Look below for the line containing "pública, e logicamente" and the line containing "Baseado nestes bons"; repeat exactly those two lines and all lines between them, and nothing else.

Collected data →
--- START ---

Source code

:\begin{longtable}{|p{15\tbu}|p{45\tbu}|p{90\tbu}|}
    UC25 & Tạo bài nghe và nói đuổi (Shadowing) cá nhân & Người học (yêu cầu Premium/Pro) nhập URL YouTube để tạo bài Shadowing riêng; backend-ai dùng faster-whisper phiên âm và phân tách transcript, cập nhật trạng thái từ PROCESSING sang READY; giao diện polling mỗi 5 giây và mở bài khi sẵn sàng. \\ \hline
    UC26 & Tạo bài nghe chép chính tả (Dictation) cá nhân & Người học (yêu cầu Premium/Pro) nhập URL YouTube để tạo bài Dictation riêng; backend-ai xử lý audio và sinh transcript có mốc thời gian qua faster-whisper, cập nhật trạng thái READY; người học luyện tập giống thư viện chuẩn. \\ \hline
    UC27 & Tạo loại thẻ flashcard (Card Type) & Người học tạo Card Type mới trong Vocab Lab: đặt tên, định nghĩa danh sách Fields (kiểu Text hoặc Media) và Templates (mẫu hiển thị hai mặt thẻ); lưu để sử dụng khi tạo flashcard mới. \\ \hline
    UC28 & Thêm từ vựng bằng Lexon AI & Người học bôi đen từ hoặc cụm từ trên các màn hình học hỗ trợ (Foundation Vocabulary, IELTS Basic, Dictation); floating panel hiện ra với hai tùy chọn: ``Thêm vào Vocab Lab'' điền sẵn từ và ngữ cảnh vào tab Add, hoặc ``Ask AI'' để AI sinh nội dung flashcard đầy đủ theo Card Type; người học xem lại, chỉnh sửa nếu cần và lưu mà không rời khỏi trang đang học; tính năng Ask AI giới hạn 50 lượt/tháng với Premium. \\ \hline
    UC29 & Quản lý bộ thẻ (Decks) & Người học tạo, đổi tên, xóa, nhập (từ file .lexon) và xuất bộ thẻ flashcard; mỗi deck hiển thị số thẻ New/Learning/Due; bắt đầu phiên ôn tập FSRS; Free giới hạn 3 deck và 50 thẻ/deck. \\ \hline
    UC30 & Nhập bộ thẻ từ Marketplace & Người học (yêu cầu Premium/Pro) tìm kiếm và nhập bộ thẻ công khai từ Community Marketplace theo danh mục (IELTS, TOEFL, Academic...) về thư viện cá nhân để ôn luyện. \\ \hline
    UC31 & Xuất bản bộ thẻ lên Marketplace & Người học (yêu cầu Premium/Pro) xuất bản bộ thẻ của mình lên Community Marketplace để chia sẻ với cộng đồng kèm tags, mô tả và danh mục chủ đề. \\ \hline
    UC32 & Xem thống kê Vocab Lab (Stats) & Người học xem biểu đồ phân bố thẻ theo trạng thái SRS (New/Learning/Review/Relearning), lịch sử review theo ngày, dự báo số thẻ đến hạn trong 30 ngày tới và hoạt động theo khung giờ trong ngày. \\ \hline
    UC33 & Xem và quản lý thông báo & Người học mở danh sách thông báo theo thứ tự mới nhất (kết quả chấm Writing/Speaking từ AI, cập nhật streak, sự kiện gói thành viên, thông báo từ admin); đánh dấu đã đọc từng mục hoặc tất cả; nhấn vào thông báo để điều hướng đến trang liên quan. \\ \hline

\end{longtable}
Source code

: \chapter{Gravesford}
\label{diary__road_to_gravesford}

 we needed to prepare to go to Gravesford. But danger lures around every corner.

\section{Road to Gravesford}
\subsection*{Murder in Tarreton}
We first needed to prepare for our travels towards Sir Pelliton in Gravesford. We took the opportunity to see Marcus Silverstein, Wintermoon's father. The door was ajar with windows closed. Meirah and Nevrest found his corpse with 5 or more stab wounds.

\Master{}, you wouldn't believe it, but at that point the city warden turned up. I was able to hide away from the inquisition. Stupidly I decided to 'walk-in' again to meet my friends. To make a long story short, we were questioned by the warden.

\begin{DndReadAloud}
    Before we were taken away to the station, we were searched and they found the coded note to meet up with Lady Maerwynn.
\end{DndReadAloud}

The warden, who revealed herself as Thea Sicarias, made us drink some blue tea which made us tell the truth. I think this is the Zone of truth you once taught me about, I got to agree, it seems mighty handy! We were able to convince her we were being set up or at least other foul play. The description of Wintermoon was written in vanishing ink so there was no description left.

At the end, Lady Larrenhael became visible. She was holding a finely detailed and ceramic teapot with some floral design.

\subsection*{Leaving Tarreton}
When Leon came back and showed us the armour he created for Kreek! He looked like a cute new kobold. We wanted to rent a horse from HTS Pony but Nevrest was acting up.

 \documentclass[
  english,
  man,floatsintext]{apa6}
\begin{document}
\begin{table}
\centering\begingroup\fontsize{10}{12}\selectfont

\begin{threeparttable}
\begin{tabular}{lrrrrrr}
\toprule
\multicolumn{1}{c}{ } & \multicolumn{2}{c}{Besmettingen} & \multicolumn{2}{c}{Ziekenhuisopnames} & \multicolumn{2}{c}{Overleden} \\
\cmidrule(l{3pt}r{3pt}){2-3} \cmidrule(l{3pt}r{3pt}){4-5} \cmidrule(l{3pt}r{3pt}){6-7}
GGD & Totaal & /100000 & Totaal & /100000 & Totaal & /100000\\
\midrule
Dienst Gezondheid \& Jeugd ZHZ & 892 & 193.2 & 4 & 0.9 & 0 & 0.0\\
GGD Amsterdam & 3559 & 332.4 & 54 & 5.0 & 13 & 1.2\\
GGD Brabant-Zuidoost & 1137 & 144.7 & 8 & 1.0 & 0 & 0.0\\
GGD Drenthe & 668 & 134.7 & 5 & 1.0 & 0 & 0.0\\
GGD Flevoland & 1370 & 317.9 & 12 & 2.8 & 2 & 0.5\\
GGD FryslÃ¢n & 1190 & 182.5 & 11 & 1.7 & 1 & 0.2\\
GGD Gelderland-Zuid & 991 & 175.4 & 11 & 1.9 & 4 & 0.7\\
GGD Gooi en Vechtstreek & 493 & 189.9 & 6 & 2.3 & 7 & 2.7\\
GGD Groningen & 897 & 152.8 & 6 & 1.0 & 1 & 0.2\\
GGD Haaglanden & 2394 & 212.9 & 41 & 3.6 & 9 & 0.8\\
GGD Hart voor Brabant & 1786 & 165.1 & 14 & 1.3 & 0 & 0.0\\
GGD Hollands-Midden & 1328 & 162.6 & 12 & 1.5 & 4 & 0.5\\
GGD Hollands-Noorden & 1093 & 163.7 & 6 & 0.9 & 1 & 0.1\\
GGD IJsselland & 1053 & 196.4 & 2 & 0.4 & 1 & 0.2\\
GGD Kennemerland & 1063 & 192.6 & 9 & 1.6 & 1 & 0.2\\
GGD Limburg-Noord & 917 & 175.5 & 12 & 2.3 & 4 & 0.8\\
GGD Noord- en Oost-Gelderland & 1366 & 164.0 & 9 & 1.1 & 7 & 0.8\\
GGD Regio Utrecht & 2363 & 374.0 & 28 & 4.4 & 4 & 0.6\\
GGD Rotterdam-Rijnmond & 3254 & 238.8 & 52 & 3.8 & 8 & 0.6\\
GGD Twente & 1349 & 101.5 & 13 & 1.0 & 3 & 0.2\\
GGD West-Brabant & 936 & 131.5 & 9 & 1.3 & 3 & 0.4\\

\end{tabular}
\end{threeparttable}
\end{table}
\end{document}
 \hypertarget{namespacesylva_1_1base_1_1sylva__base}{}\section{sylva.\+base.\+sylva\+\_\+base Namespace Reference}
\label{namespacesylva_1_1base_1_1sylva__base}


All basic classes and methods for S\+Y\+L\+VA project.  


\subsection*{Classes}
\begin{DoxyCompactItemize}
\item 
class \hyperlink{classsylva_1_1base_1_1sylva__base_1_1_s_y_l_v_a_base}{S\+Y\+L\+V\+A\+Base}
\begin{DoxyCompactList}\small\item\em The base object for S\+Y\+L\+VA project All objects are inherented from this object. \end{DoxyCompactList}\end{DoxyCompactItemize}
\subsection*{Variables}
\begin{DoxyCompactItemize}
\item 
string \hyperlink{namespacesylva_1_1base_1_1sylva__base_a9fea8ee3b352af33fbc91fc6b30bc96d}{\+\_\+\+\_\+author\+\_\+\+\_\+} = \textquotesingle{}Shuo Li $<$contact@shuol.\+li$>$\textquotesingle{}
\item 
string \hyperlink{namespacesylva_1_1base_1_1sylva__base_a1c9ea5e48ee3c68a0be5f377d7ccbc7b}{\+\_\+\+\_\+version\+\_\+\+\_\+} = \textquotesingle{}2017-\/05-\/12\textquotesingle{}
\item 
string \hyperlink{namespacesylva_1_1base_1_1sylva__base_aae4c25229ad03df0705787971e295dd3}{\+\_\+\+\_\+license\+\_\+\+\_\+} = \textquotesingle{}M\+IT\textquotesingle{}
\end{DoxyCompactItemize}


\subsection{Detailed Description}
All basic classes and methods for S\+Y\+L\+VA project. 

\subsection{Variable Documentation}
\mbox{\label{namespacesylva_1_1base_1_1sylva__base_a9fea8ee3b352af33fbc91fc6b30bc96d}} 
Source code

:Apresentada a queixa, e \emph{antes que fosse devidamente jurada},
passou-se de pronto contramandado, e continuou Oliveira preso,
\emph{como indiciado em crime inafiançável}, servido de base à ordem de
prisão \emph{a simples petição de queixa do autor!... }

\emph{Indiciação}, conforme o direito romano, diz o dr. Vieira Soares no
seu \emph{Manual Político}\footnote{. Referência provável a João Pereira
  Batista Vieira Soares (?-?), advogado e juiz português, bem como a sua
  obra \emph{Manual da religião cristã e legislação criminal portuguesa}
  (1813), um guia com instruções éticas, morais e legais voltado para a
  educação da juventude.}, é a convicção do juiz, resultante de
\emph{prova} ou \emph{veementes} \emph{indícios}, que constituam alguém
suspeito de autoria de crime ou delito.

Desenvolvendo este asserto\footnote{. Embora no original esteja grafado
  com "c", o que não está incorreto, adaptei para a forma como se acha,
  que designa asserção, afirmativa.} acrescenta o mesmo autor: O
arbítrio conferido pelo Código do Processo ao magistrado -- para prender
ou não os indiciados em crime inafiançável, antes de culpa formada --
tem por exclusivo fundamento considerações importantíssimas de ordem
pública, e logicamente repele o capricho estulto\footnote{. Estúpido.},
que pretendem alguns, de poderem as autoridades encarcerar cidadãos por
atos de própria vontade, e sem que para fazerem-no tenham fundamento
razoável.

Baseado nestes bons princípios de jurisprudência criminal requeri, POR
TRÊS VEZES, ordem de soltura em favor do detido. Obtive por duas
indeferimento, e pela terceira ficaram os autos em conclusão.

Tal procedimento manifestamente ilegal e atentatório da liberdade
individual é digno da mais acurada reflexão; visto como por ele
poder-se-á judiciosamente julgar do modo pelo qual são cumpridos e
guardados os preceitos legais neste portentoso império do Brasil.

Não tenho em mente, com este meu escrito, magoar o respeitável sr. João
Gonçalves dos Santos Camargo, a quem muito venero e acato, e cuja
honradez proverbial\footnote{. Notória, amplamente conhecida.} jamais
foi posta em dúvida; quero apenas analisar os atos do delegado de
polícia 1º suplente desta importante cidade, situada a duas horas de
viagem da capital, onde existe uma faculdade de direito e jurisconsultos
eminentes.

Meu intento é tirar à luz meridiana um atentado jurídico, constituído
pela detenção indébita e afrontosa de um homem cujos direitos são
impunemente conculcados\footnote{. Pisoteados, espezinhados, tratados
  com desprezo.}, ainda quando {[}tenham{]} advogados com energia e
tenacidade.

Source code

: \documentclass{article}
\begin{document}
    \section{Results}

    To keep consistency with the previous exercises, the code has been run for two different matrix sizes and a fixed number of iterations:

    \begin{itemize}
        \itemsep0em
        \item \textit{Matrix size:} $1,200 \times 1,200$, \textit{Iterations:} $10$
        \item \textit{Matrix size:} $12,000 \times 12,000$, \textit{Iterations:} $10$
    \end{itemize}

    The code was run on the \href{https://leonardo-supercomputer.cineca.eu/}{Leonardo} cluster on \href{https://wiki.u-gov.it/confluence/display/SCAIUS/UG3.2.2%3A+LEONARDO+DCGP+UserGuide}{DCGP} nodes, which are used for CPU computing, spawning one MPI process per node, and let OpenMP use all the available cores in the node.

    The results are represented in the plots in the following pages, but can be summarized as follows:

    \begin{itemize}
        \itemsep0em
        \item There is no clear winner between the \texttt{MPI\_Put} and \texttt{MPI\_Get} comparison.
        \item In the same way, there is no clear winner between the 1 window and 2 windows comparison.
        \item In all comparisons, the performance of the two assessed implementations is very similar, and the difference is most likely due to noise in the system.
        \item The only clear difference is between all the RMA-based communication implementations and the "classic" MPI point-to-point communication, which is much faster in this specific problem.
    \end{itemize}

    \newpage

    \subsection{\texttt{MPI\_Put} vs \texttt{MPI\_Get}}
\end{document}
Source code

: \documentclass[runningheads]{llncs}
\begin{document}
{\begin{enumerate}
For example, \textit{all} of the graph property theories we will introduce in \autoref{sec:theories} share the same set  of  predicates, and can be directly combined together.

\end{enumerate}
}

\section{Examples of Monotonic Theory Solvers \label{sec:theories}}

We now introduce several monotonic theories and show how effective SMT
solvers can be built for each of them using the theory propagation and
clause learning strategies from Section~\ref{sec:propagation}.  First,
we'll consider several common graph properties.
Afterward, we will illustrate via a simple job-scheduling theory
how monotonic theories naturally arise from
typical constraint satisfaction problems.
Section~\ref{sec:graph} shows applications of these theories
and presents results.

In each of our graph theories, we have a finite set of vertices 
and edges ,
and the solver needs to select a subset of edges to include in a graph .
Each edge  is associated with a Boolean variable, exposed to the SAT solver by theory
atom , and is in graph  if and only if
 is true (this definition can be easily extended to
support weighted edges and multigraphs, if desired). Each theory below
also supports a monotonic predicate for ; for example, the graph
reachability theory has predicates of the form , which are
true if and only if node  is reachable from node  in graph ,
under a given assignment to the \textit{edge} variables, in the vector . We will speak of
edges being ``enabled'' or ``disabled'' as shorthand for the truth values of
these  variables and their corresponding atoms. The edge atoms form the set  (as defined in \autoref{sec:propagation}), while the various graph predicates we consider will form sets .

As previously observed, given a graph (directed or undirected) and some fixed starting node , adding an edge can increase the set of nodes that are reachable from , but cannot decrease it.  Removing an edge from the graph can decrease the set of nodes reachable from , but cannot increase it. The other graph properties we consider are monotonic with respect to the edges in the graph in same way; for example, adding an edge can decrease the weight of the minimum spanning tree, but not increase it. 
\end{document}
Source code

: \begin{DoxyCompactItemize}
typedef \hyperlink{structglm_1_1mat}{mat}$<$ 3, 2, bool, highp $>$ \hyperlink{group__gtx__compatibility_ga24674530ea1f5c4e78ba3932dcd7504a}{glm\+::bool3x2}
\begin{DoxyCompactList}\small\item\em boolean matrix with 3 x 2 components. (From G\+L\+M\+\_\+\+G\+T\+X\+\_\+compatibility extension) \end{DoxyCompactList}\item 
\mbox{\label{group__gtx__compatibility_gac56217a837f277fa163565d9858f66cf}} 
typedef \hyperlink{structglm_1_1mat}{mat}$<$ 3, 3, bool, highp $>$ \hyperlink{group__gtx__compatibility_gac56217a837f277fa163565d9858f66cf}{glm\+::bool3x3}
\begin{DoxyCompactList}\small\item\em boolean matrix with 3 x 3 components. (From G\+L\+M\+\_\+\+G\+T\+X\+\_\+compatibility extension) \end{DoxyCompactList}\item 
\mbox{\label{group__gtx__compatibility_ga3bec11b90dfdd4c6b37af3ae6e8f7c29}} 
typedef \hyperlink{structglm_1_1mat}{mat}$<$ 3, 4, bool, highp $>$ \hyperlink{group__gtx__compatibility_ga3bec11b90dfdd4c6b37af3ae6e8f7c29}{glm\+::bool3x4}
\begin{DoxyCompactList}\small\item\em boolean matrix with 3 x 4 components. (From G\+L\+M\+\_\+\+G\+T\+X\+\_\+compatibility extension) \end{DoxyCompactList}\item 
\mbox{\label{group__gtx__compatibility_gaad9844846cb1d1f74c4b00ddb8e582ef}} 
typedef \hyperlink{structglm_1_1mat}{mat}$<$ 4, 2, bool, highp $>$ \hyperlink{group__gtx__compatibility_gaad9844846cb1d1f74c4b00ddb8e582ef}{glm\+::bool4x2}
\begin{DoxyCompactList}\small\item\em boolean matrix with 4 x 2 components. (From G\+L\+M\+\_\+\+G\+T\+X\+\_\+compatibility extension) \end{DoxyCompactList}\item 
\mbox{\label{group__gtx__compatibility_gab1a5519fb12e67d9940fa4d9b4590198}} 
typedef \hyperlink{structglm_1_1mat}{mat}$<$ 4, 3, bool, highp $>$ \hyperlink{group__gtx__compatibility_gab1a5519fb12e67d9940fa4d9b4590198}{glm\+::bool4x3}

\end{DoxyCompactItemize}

--- END ---

Task answer →
pública, e logicamente repele o capricho estulto\footnote{. Estúpido.},
que pretendem alguns, de poderem as autoridades encarcerar cidadãos por
atos de própria vontade, e sem que para fazerem-no tenham fundamento
razoável.

Baseado nestes bons princípios de jurisprudência criminal requeri, POR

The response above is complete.